A total of 55, 494, and 41 patients were enrolled in parts 1, 2, and 3, respectively. Linrodostat exposures exceeded predicted therapeutic target concentrations starting at 50 mg. Rates of grade 3/4 adverse events were 50.1% to 63.4%. The maximum tolerated linrodostat dose was 200 mg; dose-limiting toxicities were primarily immune-related. Responses were observed across different cohorts, study parts, and tumor types, particularly in immunotherapy-naïve patients. Kynurenine decreased with linrodostat + nivolumab regardless of response. In contrast, IFN-γ gene expression signature was associated with response; in nonmelanoma patients, a composite of low tryptophan 2,3-dioxygenase gene expression plus high IFN-γ signature was associated with response.
Linrodostat + nivolumab ± ipilimumab demonstrated a manageable safety profile. Kynurenine changes supported indoleamine 2,3-dioxygenase 1 pathway inhibition but did not correlate with response. A composite biomarker of low tryptophan 2,3-dioxygenase expression plus high IFN-γ gene expression may predict response to linrodostat + nivolumab. See related commentary by Zang and Dorff, p. 2077.
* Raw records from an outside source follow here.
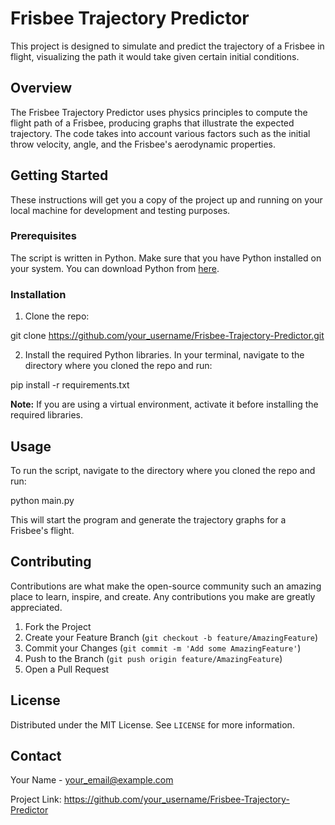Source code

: # Frisbee Trajectory Predictor

This project is designed to simulate and predict the trajectory of a Frisbee in flight, visualizing the path it would take given certain initial conditions.

## Overview

The Frisbee Trajectory Predictor uses physics principles to compute the flight path of a Frisbee, producing graphs that illustrate the expected trajectory. The code takes into account various factors such as the initial throw velocity, angle, and the Frisbee's aerodynamic properties.

## Getting Started

These instructions will get you a copy of the project up and running on your local machine for development and testing purposes.

### Prerequisites

The script is written in Python. Make sure that you have Python installed on your system. You can download Python from [here](https://www.python.org/downloads/).

### Installation

1. Clone the repo:

git clone https://github.com/your_username/Frisbee-Trajectory-Predictor.git

2. Install the required Python libraries. In your terminal, navigate to the directory where you cloned the repo and run:

pip install -r requirements.txt


**Note:** If you are using a virtual environment, activate it before installing the required libraries.

## Usage

To run the script, navigate to the directory where you cloned the repo and run:

python main.py

This will start the program and generate the trajectory graphs for a Frisbee's flight.

## Contributing

Contributions are what make the open-source community such an amazing place to learn, inspire, and create. Any contributions you make are greatly appreciated.

1. Fork the Project
2. Create your Feature Branch (`git checkout -b feature/AmazingFeature`)
3. Commit your Changes (`git commit -m 'Add some AmazingFeature'`)
4. Push to the Branch (`git push origin feature/AmazingFeature`)
5. Open a Pull Request

## License

Distributed under the MIT License. See `LICENSE` for more information.

## Contact

Your Name - your_email@example.com

Project Link: https://github.com/your_username/Frisbee-Trajectory-Predictor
评估甲磺酸林罗司他(一种选择性口服吲哚胺2,3-双加氧酶1抑制剂)联合纳武利尤单抗±伊匹木单抗用于晚期实体瘤和血液系统恶性肿瘤的安全性、疗效、药代动力学、药效学及生物标志物。
在这项1/2期研究中,患者接受每日一次的林罗司他(第1部分[剂量爬坡],25 - 400 mg;第2部分[扩展],100或200 mg)加纳武利尤单抗(每4周480 mg或每2周240 mg)或三联疗法(第3部分,林罗司他每日一次20 - 100 mg;纳武利尤单抗每3周360 mg或每4周480 mg;伊匹木单抗每6周或每8周1 mg/kg)。终点包括安全性和疗效(共同主要终点;第2和3部分)、药代动力学、药效学、生物标志物及疗效(第1部分)。
第1、2和3部分分别入组了55、494和41例患者。林罗司他从50 mg起暴露量超过预测的治疗目标浓度。3/4级不良事件发生率为50.1%至63.4%。林罗司他的最大耐受剂量为200 mg;剂量限制性毒性主要与免疫相关。在不同队列、研究部分和肿瘤类型中均观察到缓解,尤其是在未接受过免疫治疗的患者中。无论是否缓解,林罗司他 + 纳武利尤单抗治疗后犬尿氨酸均降低。相比之下,IFN-γ基因表达特征与缓解相关;在非黑色素瘤患者中,低色氨酸2,3-双加氧酶基因表达加高IFN-γ特征的组合与缓解相关。
林罗司他 + 纳武利尤单抗±伊匹木单抗显示出可管理的安全性。犬尿氨酸变化支持吲哚胺2,3-双加氧酶1途径抑制,但与缓解无关。低色氨酸2,3-双加氧酶表达加高IFN-γ基因表达的复合生物标志物可能预测对林罗司他 + 纳武利尤单抗的反应。见Zang和Dorff的相关评论,第2077页。